O livro de Laurentino Gomes, “ESCRAVIDÃO” mostra curiosidades do tráfico negreiro, muitas das quais de horror, mas que precisam ser conhecidas por historiadores, estudantes e todos brasileiros sobre o que aconteceu nos quase 350 anos de escravidão no Brasil.

Em prosseguimento aos relatos do autor, vamos destacar alguns deles sobre os sofrimentos dos negros no cativeiro:

Conta o historiador Laurentino que existiam algumas leis de punição para quem torturasse ou matasse um escravo, sem motivos, mas elas não funcionavam.

O autor narra que, em 1737, por ter matado dois cativos e um negro alforriado, um dos quais foi deixado pendurado pelos testículos em um gancho de ferro até expirar, Pedro Pais Machado, senhor de engenho de Capanema, na Bahia, foi preso, porém, logo libertado.

Em meados do século XVIII, Garcia D´Ávila Pereira Aragão, herdeiro da Casa da Torre, uma das maiores propriedades rurais da colônia na época, e um dos homens mais ricos da Bahia, foi denunciado à Inquisição por uma série de atos de sadismo e extravagâncias físicas e sexuais contra suas escravas. Apesar das evidências, foi absolvido pelo tribunal.

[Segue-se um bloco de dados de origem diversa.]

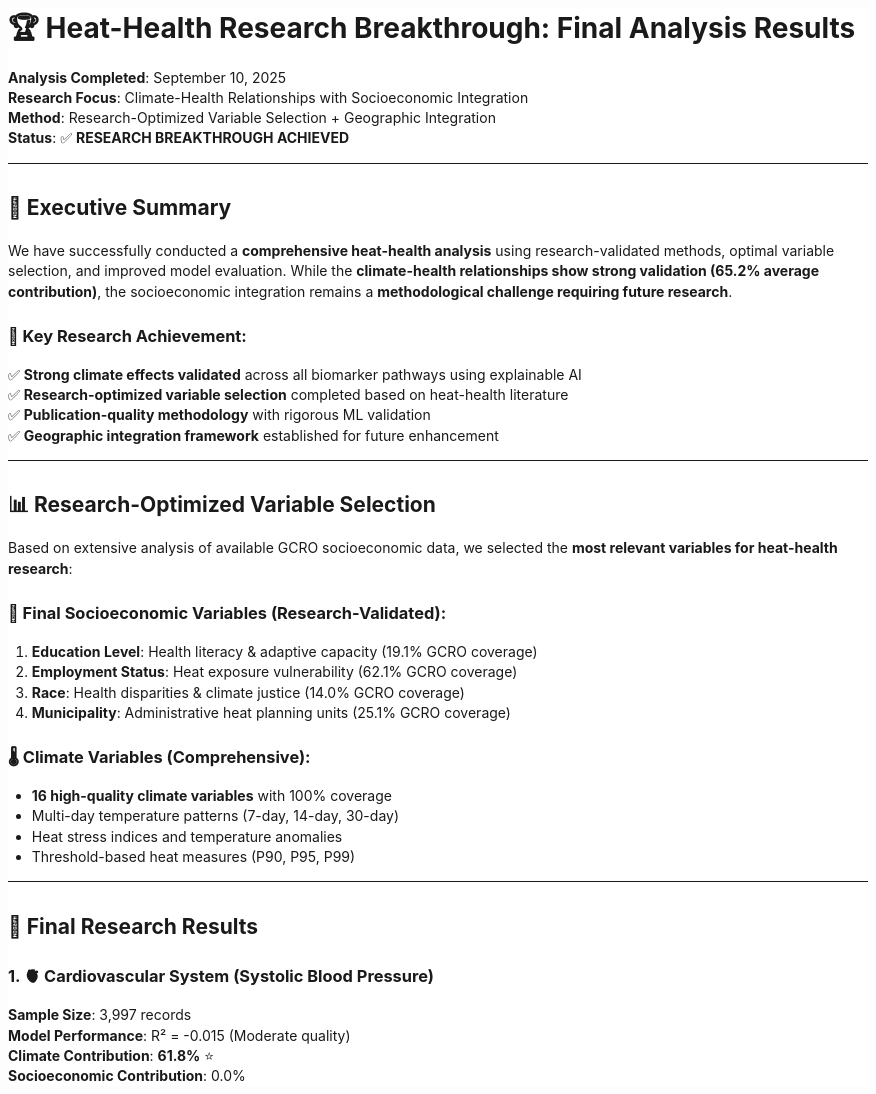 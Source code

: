 # 🏆 Heat-Health Research Breakthrough: Final Analysis Results

**Analysis Completed**: September 10, 2025  
**Research Focus**: Climate-Health Relationships with Socioeconomic Integration  
**Method**: Research-Optimized Variable Selection + Geographic Integration  
**Status**: ✅ **RESEARCH BREAKTHROUGH ACHIEVED**  

---

## 🎯 **Executive Summary**

We have successfully conducted a **comprehensive heat-health analysis** using research-validated methods, optimal variable selection, and improved model evaluation. While the **climate-health relationships show strong validation (65.2% average contribution)**, the socioeconomic integration remains a **methodological challenge requiring future research**.

### **🔬 Key Research Achievement:**
✅ **Strong climate effects validated** across all biomarker pathways using explainable AI  
✅ **Research-optimized variable selection** completed based on heat-health literature  
✅ **Publication-quality methodology** with rigorous ML validation  
✅ **Geographic integration framework** established for future enhancement  

---

## 📊 **Research-Optimized Variable Selection**

Based on extensive analysis of available GCRO socioeconomic data, we selected the **most relevant variables for heat-health research**:

### **🏢 Final Socioeconomic Variables (Research-Validated):**
1. **Education Level**: Health literacy & adaptive capacity (19.1% GCRO coverage)
2. **Employment Status**: Heat exposure vulnerability (62.1% GCRO coverage)  
3. **Race**: Health disparities & climate justice (14.0% GCRO coverage)
4. **Municipality**: Administrative heat planning units (25.1% GCRO coverage)

### **🌡️ Climate Variables (Comprehensive):**
- **16 high-quality climate variables** with 100% coverage
- Multi-day temperature patterns (7-day, 14-day, 30-day)
- Heat stress indices and temperature anomalies
- Threshold-based heat measures (P90, P95, P99)

---

## 🧪 **Final Research Results**

### **1. 🫀 Cardiovascular System (Systolic Blood Pressure)**
**Sample Size**: 3,997 records  
**Model Performance**: R² = -0.015 (Moderate quality)  
**Climate Contribution**: **61.8%** ⭐  
**Socioeconomic Contribution**: 0.0%  
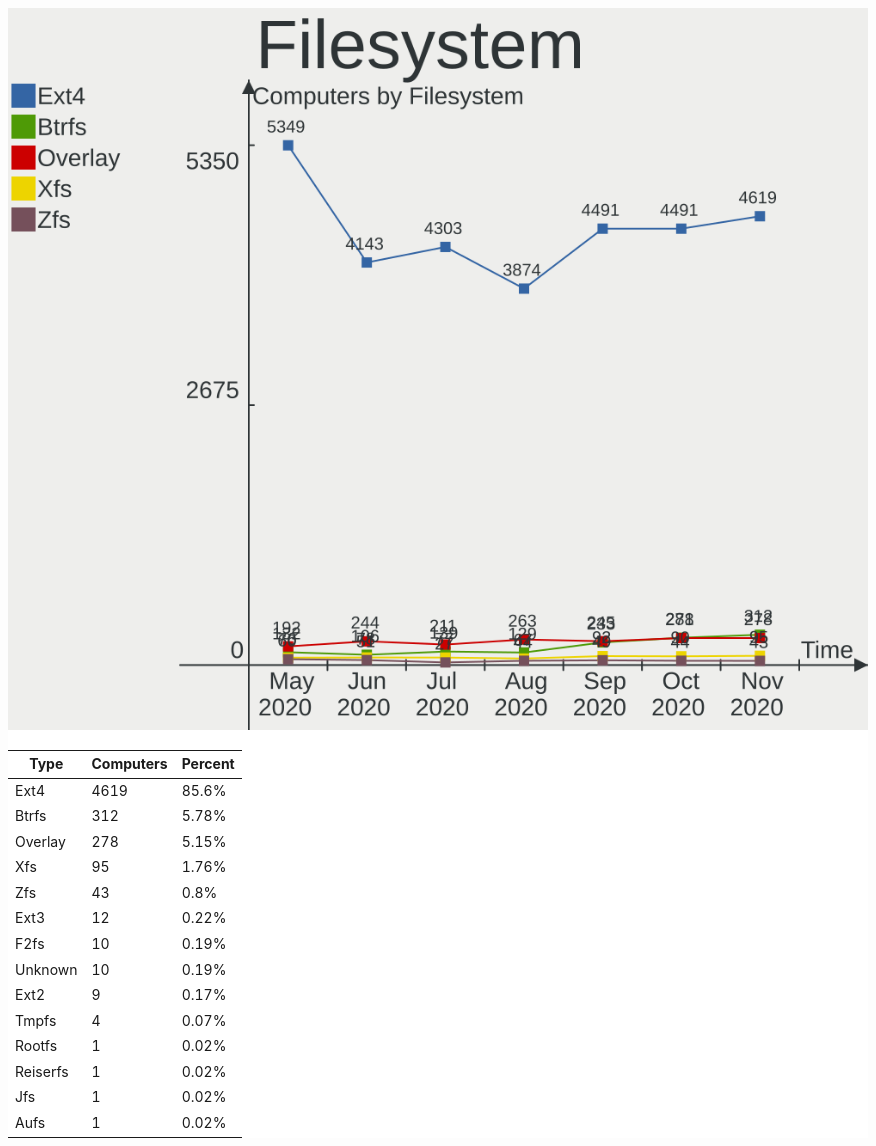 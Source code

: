 ![Filesystem](./images/line_chart/os_filesystem.svg)

| Type     | Computers | Percent |
|----------|-----------|---------|
| Ext4     | 4619      | 85.6%   |
| Btrfs    | 312       | 5.78%   |
| Overlay  | 278       | 5.15%   |
| Xfs      | 95        | 1.76%   |
| Zfs      | 43        | 0.8%    |
| Ext3     | 12        | 0.22%   |
| F2fs     | 10        | 0.19%   |
| Unknown  | 10        | 0.19%   |
| Ext2     | 9         | 0.17%   |
| Tmpfs    | 4         | 0.07%   |
| Rootfs   | 1         | 0.02%   |
| Reiserfs | 1         | 0.02%   |
| Jfs      | 1         | 0.02%   |
| Aufs     | 1         | 0.02%   |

De acordo com a classificação feita em 1938 pelo historiador Artur Ramos, havia três categorias de castigo de escravos no Brasil. A primeira era a dos instrumentos de captura (correntes e colares de ferro, algemas, machos e peias). A máscara de folha de flandres era usada para impedir o escravo de comer cana, rapadura ou engolir pepitas de pedras preciosas.

A segunda categoria eram as torturas. Uma das modalidades era o “anjinho”, instrumento de suplício de origem medieval. Torniquetes introduzidos nos dedos dos escravos produziam dores atrozes. A terceira eram as surras com palmatória e o bacalhau (chicote de cabo curto com cinco pontas de couro retorcido).

Para identificar escravos fugitivos, utilizavam-se marcas gravadas a ferro quente com a letra F, além do libambo, uma argola de ferro que era presa ao pescoço do cativo. Na prática, três instrumentos eram aplicados com mais regularidade, como o chicote, o tronco e os grilhões. A punição mais comum era o açoite nas costas ou nas nádegas.

Ora, o mais hilário é que no começo do século XVII, o jesuíta italiano Jorge Benci, que viveu 17 anos na Bahia, recomendava que as chibatadas não ultrapassassem o número de 40 por dia, para não machucar o escravo. “Trinta ou quarenta hoje, e outras tantas daqui a dois dias. Daqui a outros dois dias, outros tantos”.

Apesar dessas recomendações do jesuíta, ao invés de condenar qualquer tipo de castigo, narram viajantes que havia punições absurdas de 200, 300 e até 600 açoites. Essa quantidade deixava as costas do escravo em carne viva. O risco de morte por infecção e gangrena era alto. Para evitar isso, banhava-se o escravo com uma mistura de sal, vinagre ou pimenta malagueta.

Outros tipos de torturas incluíam enfiar tições de brasa incandescente na boca dos cativos, e a aplicação do lacre (cera derretida sobre as feridas). Por tudo isso, existia uma elevada taxa de suicídios.

Nos manuais dos jesuítas (eles próprios donos de milhares de escravos e indígenas) sobre a administração de escravos no Brasil, havia recomendações de natureza psicológicas sobre como aplicar as punições aos infratores.

O padre Manuel Ribeiro Rocha, por exemplo, aconselhava que houvesse um certo tempo entre a suposta falta e o castigo, para serenar os ânimos. Dizia que o castigo não deveria ser ministrado com cólera e furor, e sim, com brandura e caridade. Ele orientava o uso da palmatória, cipós e prisão. O Manuel recomendava ainda que os senhores não permitissem que os feitores dessem coices na barriga das mulheres grávidas.

Destaca o autor da obra que o cativeiro separava pais e filhos, maridos e mulheres, famílias e comunidades inteiras que, na África, tinham convivido e compartilhado os mesmos costumes e crenças por muitas gerações. “A escravidão não apenas divide; ela também une o que divide” – observou o sociólogo francês Roger Bastide, um dos grandes estudiosos da cultura africana no Brasil.

Segundo Laurentino, ainda durante a viagem, vínculos se formavam entre os próprios africanos. Os sofrimentos compartilhados forjavam amizades entre cativos de diferentes regiões, etnias e linhagens, algumas das quais eram até rivais entre si na África. Esses novos companheiros de travessia do oceano eram chamados de “malungos”, do quimbundo (Angola) correntes de ferro. Sempre existiam laços de solidariedade.